BEGIN Given entries

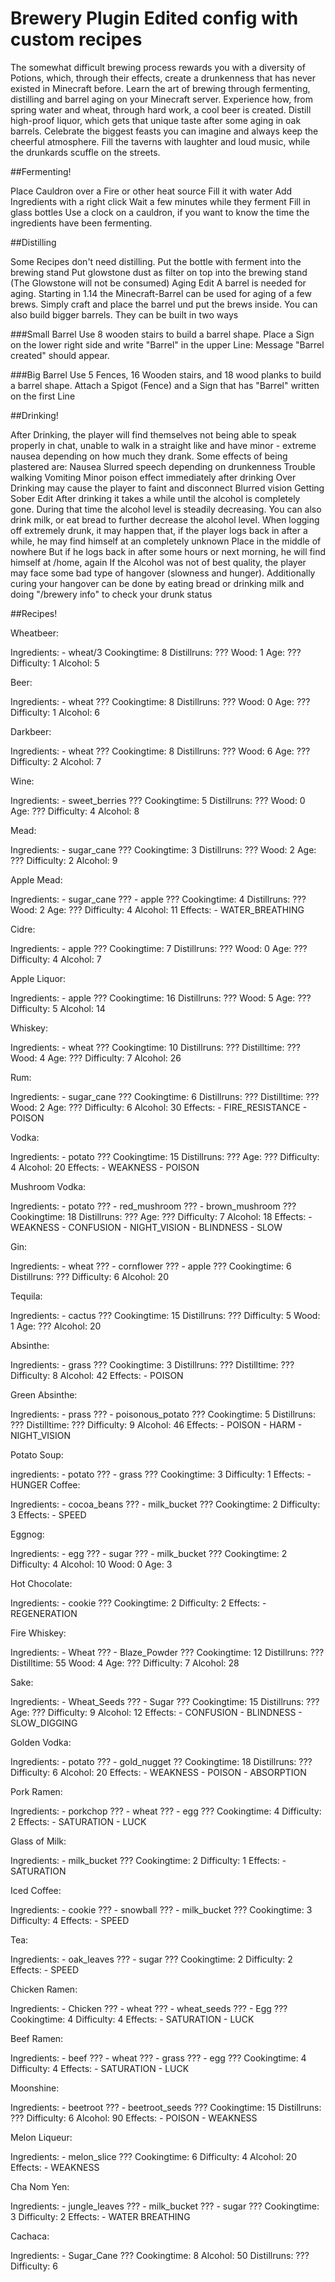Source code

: # Brewery Plugin Edited config with custom recipes


The somewhat difficult brewing process rewards you with a diversity of Potions, which, through their
effects, create a drunkenness that has never existed in Minecraft before. Learn the art of brewing
through fermenting, distilling and barrel aging on your Minecraft server. Experience how, from spring
water and wheat, through hard work, a cool beer is created. Distill high-proof liquor, which gets that
unique taste after some aging in oak barrels. Celebrate the biggest feasts you can imagine and always
keep the cheerful atmosphere. Fill the taverns with laughter and loud music, while the drunkards scuffle
on the streets.


##Fermenting! 

Place Cauldron over a Fire or other heat source Fill it with water Add Ingredients with a right click Wait a
few minutes while they ferment Fill in glass bottles Use a clock on a cauldron, if you want to know the
time the ingredients have been fermenting.


##Distilling

Some Recipes don't need distilling. Put the bottle with ferment into the brewing stand Put
glowstone dust as filter on top into the brewing stand (The Glowstone will not be consumed) 
Aging Edit A barrel is needed for aging. Starting in 1.14 the Minecraft-Barrel can be
used for aging of a few brews. Simply craft and place the barrel und put the brews inside.
You can also build bigger barrels. They can be built in two ways

###Small Barrel
Use 8 wooden stairs to build a barrel shape. Place a Sign on the lower right side and write "Barrel" in the upper Line:
Message "Barrel created" should appear.

###Big Barrel 
Use 5 Fences, 16 Wooden stairs, and 18 wood planks to build a barrel shape. Attach a Spigot (Fence) and 
a Sign that has "Barrel" written on the first Line


##Drinking!

After Drinking, the player will find themselves not being able to speak properly in chat, unable to walk in
a straight like and have minor - extreme nausea depending on how much they drank.
Some effects of being plastered are: Nausea Slurred speech depending on drunkenness Trouble walking Vomiting Minor poison effect
immediately after drinking Over Drinking may cause the player to faint and disconnect Blurred vision
Getting Sober Edit After drinking it takes a while until the alcohol is completely gone. During that time
the alcohol level is steadily decreasing. You can also drink milk, or eat bread to further decrease the
alcohol level.
When logging off extremely drunk, it may happen that, if the player logs back in after a while, he may
find himself at an completely unknown Place in the middle of nowhere But if he logs back in after some
hours or next morning, he will find himself at /home, again If the Alcohol was not of best quality, the
player may face some bad type of hangover (slowness and hunger).
Additionally curing your hangover can be done by eating bread or drinking milk and doing "/brewery
info" to check your drunk status


##Recipes!

Wheatbeer:
         
   Ingredients:
     - wheat/3
   Cookingtime: 8
   Distillruns: ???
   Wood: 1
   Age: ???
   Difficulty: 1
   Alcohol: 5

 Beer:
          
   Ingredients:
     - wheat ???
   Cookingtime: 8
   Distillruns: ???
   Wood: 0
   Age: ???
   Difficulty: 1
   Alcohol: 6

 Darkbeer:
    
   Ingredients:
     - wheat ???
   Cookingtime: 8
   Distillruns: ???
   Wood: 6
   Age: ???
   Difficulty: 2
   Alcohol: 7

 Wine:
           
   Ingredients:
     - sweet_berries ???
   Cookingtime: 5
   Distillruns: ???
   Wood: 0
   Age: ???
   Difficulty: 4
   Alcohol: 8

 Mead:
          
   Ingredients:
     - sugar_cane ???
   Cookingtime: 3
   Distillruns: ???
   Wood: 2
   Age: ???
   Difficulty: 2
   Alcohol: 9

 Apple Mead:
         
   Ingredients:
     - sugar_cane ???
     - apple ???
   Cookingtime: 4
   Distillruns: ???
   Wood: 2
   Age: ???
   Difficulty: 4
   Alcohol: 11
   Effects:
     - WATER_BREATHING

 Cidre:
         
   Ingredients:
     - apple ???
   Cookingtime: 7
   Distillruns: ???
   Wood: 0
   Age: ???
   Difficulty: 4
   Alcohol: 7

 Apple Liquor:
            
   Ingredients:
     - apple ???
   Cookingtime: 16
   Distillruns: ???
   Wood: 5
   Age: ???
   Difficulty: 5
   Alcohol: 14

 Whiskey:
    
   Ingredients:
     - wheat ???
   Cookingtime: 10
   Distillruns: ???
   Distilltime: ???
   Wood: 4
   Age: ???
   Difficulty: 7
   Alcohol: 26

 Rum:
             
   Ingredients:
     - sugar_cane ???
   Cookingtime: 6
   Distillruns: ???
   Distilltime: ???
   Wood: 2
   Age: ???
   Difficulty: 6
   Alcohol: 30
   Effects:
     - FIRE_RESISTANCE
     - POISON

 Vodka:
    
   Ingredients:
     - potato ???
   Cookingtime: 15
   Distillruns: ???
   Age: ???
   Difficulty: 4
   Alcohol: 20
   Effects:
     - WEAKNESS
     - POISON

 Mushroom Vodka:
          
   Ingredients:
     - potato ???
     - red_mushroom ???
     - brown_mushroom ???
   Cookingtime: 18
   Distillruns: ???
   Age: ???
   Difficulty: 7
   Alcohol: 18
   Effects:
     - WEAKNESS
     - CONFUSION
     - NIGHT_VISION
     - BLINDNESS
     - SLOW

 Gin:
         
   Ingredients:
     - wheat ???
     - cornflower ???
     - apple ???
   Cookingtime: 6
   Distillruns: ???
   Difficulty: 6
   Alcohol: 20

 Tequila:
         
   Ingredients:
     - cactus ???
   Cookingtime: 15
   Distillruns: ???
   Difficulty: 5
   Wood: 1
   Age: ???
   Alcohol: 20

 Absinthe:
    
   Ingredients:
     - grass ???
   Cookingtime: 3
   Distillruns: ???
   Distilltime: ???
   Difficulty: 8
   Alcohol: 42
   Effects:
     - POISON

 Green Absinthe:
        
   Ingredients:
     - prass ???
     - poisonous_potato ???
   Cookingtime: 5
   Distillruns: ???
   Distilltime: ???
   Difficulty: 9
   Alcohol: 46
   Effects:
     - POISON
     - HARM
     - NIGHT_VISION

 Potato Soup:
        
   ingredients:
     - potato ???
     - grass ???
   Cookingtime: 3
   Difficulty: 1
   Effects:
     - HUNGER
 Coffee:
     
   Ingredients:
     - cocoa_beans ???
     - milk_bucket ???
   Cookingtime: 2
   Difficulty: 3
   Effects:
     - SPEED

 Eggnog:
     
   Ingredients:
     - egg ???
     - sugar ???
     - milk_bucket ???
   Cookingtime: 2
   Difficulty: 4
   Alcohol: 10
   Wood: 0
   Age: 3

 Hot Chocolate:
    
   Ingredients:
    - cookie ???
   Cookingtime: 2
   Difficulty: 2
   Effects:
     - REGENERATION

 Fire Whiskey:
   
   Ingredients:
     - Wheat ???
     - Blaze_Powder ???
   Cookingtime: 12
   Distillruns: ???
   Distilltime: 55
   Wood: 4
   Age: ???
   Difficulty: 7
   Alcohol: 28

 Sake:
   
   Ingredients:
     - Wheat_Seeds ???
     - Sugar ???
   Cookingtime: 15
   Distillruns: ???
   Age: ??? 
   Difficulty: 9
   Alcohol: 12
   Effects: 
     - CONFUSION
     - BLINDNESS
     - SLOW_DIGGING

 Golden Vodka:
 
   Ingredients:
    - potato ???
    - gold_nugget ??
   Cookingtime: 18
   Distillruns: ???
   Difficulty: 6
   Alcohol: 20
   Effects:
     - WEAKNESS
     - POISON
     - ABSORPTION

 Pork Ramen:
   
   Ingredients: 
     - porkchop ???
     - wheat ???
     - egg ???
   Cookingtime: 4
   Difficulty: 2
   Effects: 
     - SATURATION
     - LUCK
  
 Glass of Milk: 
    
   Ingredients:
     - milk_bucket ???
   Cookingtime: 2
   Difficulty: 1
   Effects:
     - SATURATION

 Iced Coffee:
       
   Ingredients:
     - cookie ???
     - snowball ???
     - milk_bucket ???
   Cookingtime: 3
   Difficulty: 4
   Effects:
     - SPEED

 Tea:
          
   Ingredients:
     - oak_leaves ???
     - sugar ???
   Cookingtime: 2
   Difficulty: 2
   Effects:
     - SPEED

 Chicken Ramen:
        
   Ingredients: 
     - Chicken ???
     - wheat ???
     - wheat_seeds ???
     - Egg ???
   Cookingtime: 4
   Difficulty: 4
   Effects: 
     - SATURATION
     - LUCK

 Beef Ramen:
       
   Ingredients: 
     - beef ???
     - wheat ???
     - grass ???
     - egg ???
   Cookingtime: 4
   Difficulty: 4
   Effects: 
     - SATURATION
     - LUCK

 Moonshine:
       
   Ingredients: 
     - beetroot ???
     - beetroot_seeds ???
   Cookingtime: 15
   Distillruns: ???
   Difficulty: 6
   Alcohol: 90
   Effects: 
     - POISON
     - WEAKNESS

 Melon Liqueur:
       
   Ingredients: 
     - melon_slice ???
   Cookingtime: 6
   Difficulty: 4
   Alcohol: 20
   Effects: 
     - WEAKNESS

 Cha Nom Yen:

   Ingredients: 
     - jungle_leaves ???
     - milk_bucket ???
     - sugar ???
   Cookingtime: 3
   Difficulty: 2
   Effects: 
     - WATER BREATHING

 Cachaca:

   Ingredients: 
     - Sugar_Cane ???
   Cookingtime: 8
   Alcohol: 50
   Distillruns: ???
   Difficulty: 6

END Given entries

What to produce: Among the lines of the listing, count those holding the string "build" and reply with the count only.

Completed exercise: 3